Christians say the funniest things… like ‘atheists can’t possibly know that there’s no God.’
This is the argument expressed in a tract, Is It Wise To Be An Atheist?, that I was given on the street the other day:
A person cannot really be sure there is no God (unless) they have existed for all time and have identified that God isn’t there; they have been everywhere and have seen that God isn’t anywhere and they know everything and therefore know for certain that God is non-existent.
Safe to say, these are not the same impossible criteria Christians apply when determining whether deities other than their own exist. Even Christians know that Allah, Zeus, unicorns and the tooth fairy don’t really exist. But without being immortal, omnipresent and omniscient, they cannot know for sure. By their own criteria, all mythical/supernatural beings have as much chance of existing as their God. Yet Christians do claim, with reasonable certainty, that other Gods and imaginary entities are not real. This is because determining the authenticity of entities is not about absolute certainty but probability and, yes, reasonable certainty.

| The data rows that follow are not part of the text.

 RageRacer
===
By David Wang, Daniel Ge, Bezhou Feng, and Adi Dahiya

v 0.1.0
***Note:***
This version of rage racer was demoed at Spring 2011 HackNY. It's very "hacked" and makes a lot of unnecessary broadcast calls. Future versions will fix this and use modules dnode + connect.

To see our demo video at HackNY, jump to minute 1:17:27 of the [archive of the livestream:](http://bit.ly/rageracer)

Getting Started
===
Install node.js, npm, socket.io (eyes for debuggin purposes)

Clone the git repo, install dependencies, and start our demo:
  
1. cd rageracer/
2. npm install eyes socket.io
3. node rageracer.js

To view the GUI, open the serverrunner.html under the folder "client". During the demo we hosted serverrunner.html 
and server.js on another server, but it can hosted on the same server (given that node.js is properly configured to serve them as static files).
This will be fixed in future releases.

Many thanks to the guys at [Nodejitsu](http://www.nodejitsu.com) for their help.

For reasons I explore on this blog – here, here and here, for example – the likelihood that a god of some sort exists is low. That that god should then turn out to be the one worshipped by Christians today reduces the possibility still further, on the basis that the more conditions one adds to a proposition, the more improbable it becomes.
To put it another way, the probability that there is no god is already high; that there is no God as conceived by Christians is higher still. Therefore it is reasonable to conclude he does not. This is reasonable certainty; the same reasonable certainty Christians apply when dismissing all other gods.